Look for the word "classContent" in the entries below, then copy every line that has it.

--- Input data Enclosed Below ---

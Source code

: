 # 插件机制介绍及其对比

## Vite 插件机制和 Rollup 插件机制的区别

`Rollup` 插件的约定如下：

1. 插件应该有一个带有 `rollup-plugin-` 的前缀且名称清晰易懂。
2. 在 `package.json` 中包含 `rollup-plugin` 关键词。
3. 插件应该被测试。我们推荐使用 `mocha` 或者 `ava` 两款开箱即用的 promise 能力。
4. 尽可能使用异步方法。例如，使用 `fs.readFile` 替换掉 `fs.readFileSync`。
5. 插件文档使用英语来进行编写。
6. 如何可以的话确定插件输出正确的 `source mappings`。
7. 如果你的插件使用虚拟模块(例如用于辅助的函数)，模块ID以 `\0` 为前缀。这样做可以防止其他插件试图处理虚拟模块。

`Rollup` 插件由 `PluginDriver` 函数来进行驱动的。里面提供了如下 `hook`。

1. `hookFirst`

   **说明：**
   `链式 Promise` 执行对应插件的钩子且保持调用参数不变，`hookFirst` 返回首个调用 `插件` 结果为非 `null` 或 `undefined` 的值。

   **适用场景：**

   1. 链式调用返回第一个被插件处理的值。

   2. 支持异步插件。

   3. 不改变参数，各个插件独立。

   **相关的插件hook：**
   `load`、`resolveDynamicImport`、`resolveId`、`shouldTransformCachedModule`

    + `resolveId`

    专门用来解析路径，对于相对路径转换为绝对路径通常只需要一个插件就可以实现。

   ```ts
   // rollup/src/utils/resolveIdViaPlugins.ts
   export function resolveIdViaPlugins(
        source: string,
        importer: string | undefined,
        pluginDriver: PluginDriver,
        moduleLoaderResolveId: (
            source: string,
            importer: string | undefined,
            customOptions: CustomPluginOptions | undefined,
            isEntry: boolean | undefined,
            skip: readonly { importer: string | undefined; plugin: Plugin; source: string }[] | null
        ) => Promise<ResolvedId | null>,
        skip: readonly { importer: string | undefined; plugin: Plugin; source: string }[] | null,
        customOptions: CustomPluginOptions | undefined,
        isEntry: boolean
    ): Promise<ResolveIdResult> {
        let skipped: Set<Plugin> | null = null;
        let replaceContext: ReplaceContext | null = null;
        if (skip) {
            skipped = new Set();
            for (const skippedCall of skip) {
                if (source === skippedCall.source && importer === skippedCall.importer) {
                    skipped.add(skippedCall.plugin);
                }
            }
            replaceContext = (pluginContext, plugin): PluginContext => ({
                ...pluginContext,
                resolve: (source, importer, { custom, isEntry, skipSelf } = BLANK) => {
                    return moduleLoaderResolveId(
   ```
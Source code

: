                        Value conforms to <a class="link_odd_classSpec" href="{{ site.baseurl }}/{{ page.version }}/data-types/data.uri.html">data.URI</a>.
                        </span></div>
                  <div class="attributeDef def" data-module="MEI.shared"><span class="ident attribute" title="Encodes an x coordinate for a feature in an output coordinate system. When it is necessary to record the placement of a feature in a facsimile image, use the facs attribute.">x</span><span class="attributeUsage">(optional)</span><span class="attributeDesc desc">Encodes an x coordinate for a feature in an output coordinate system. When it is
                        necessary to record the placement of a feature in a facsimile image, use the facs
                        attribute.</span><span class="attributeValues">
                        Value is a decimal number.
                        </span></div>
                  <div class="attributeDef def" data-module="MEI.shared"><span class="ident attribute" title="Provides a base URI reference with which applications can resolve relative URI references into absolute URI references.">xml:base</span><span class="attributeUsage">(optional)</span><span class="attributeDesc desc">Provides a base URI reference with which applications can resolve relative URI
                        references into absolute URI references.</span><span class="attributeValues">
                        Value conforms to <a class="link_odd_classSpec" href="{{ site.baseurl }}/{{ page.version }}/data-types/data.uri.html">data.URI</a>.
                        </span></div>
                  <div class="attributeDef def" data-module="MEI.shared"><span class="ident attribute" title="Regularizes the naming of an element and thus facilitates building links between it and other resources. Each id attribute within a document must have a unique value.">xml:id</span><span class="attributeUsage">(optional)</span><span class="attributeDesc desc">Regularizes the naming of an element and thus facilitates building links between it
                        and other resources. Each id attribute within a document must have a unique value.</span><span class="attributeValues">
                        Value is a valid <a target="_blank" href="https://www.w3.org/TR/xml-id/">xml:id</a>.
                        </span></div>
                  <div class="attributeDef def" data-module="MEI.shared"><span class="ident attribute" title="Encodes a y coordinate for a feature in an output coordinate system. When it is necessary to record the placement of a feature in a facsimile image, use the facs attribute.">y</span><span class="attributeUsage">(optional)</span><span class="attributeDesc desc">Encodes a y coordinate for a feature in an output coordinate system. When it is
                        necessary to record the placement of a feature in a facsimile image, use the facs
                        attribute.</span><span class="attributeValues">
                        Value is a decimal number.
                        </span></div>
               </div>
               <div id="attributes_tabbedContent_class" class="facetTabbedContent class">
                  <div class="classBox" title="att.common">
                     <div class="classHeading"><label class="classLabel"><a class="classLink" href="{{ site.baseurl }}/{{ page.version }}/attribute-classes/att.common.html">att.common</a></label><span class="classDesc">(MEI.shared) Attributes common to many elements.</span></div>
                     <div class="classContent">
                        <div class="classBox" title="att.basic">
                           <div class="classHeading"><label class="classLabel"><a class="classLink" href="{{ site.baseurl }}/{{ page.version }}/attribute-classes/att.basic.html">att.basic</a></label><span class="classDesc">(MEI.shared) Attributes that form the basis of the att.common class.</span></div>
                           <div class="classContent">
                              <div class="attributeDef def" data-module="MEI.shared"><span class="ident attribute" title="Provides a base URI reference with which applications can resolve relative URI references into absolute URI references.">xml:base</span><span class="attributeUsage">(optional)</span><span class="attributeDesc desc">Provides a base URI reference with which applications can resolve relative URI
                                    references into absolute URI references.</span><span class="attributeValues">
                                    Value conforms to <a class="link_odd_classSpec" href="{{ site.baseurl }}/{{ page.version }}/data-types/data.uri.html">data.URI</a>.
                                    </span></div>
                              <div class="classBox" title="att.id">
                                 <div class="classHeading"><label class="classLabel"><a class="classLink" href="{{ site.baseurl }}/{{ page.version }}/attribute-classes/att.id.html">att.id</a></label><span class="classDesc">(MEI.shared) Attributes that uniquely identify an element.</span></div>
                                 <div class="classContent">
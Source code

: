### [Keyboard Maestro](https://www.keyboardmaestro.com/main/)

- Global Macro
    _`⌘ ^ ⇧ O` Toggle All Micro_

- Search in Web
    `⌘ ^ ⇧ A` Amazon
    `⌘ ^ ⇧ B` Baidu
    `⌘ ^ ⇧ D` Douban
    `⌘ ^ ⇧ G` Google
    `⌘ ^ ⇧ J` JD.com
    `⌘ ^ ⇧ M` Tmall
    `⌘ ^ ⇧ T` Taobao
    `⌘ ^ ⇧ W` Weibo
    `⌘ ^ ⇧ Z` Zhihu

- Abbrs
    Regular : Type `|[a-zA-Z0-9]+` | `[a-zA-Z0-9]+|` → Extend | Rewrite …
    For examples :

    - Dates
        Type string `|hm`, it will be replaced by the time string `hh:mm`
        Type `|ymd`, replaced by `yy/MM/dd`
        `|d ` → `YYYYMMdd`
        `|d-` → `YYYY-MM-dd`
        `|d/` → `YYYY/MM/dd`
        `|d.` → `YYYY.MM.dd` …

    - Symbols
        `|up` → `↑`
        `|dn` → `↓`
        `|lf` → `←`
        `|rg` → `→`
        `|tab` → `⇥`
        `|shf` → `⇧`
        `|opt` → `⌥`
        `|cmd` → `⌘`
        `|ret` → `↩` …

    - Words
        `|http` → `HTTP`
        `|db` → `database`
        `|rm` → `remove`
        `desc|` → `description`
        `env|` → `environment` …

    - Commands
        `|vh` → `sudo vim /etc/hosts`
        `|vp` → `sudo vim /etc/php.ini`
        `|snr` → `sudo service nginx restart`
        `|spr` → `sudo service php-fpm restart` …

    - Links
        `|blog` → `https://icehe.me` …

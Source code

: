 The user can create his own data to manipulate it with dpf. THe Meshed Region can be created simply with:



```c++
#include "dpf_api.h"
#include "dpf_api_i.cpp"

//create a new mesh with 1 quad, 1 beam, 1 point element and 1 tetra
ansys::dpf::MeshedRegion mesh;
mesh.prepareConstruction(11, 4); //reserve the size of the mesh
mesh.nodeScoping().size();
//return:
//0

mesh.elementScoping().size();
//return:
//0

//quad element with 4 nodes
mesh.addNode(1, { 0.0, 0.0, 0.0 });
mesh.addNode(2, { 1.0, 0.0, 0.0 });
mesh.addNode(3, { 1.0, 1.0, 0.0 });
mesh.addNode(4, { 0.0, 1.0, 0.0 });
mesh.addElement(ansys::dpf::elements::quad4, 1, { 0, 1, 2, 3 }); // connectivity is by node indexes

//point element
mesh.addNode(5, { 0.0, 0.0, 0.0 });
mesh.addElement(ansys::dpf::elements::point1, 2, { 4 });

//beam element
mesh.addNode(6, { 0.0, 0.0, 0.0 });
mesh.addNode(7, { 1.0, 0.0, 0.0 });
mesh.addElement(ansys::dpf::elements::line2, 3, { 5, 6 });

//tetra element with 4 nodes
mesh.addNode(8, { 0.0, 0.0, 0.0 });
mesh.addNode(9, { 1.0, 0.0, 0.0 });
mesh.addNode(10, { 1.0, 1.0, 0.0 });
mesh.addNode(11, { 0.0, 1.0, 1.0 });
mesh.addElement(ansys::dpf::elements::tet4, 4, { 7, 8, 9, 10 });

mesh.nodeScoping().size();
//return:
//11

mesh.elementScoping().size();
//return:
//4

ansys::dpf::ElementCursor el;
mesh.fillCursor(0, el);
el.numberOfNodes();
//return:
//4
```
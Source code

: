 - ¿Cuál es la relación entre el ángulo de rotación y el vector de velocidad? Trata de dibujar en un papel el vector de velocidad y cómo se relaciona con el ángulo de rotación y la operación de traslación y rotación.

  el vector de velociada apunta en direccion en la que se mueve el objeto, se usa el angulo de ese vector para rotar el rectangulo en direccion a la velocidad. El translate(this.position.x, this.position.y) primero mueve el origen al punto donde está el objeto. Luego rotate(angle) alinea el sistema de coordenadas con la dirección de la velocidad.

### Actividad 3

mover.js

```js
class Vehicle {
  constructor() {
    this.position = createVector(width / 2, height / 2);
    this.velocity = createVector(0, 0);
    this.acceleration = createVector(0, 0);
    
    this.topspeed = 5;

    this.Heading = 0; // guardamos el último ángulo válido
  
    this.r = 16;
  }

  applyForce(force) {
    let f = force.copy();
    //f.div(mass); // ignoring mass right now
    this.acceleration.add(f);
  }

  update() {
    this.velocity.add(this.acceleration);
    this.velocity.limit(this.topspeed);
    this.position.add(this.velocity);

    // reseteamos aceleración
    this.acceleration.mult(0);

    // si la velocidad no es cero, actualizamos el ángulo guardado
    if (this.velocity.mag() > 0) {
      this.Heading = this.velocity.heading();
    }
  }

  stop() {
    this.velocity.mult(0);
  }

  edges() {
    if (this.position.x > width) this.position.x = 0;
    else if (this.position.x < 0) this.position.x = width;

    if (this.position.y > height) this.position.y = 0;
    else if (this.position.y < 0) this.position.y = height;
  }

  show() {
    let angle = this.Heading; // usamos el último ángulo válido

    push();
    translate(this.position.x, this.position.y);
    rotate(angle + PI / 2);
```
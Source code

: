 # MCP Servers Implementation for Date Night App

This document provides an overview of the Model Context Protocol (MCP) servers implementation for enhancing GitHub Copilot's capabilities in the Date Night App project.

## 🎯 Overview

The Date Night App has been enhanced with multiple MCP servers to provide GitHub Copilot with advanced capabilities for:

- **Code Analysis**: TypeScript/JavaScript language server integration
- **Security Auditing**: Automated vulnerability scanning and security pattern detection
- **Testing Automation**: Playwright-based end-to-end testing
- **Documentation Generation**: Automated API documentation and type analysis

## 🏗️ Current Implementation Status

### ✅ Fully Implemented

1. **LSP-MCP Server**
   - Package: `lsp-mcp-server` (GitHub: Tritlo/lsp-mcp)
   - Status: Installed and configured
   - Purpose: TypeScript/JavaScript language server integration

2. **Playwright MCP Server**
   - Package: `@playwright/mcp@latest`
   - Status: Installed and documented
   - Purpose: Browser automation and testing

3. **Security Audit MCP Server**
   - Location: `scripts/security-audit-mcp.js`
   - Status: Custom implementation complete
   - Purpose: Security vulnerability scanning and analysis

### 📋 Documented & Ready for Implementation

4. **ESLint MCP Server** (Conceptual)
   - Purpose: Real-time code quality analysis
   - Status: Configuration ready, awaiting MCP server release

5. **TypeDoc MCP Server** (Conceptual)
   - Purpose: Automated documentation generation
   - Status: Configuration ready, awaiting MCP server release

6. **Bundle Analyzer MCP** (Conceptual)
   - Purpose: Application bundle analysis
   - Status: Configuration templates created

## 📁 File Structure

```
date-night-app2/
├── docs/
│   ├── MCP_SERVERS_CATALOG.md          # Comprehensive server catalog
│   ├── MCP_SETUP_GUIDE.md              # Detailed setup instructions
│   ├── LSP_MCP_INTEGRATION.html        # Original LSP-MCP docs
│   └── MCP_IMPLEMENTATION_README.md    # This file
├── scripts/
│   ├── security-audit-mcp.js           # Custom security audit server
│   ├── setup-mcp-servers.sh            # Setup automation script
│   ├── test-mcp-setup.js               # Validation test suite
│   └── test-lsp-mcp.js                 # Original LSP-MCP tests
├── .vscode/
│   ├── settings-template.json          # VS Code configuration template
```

--- End of Enclosed Input data ---

#### Response to this task
                     <div class="classContent">
                           <div class="classContent">
                                 <div class="classContent">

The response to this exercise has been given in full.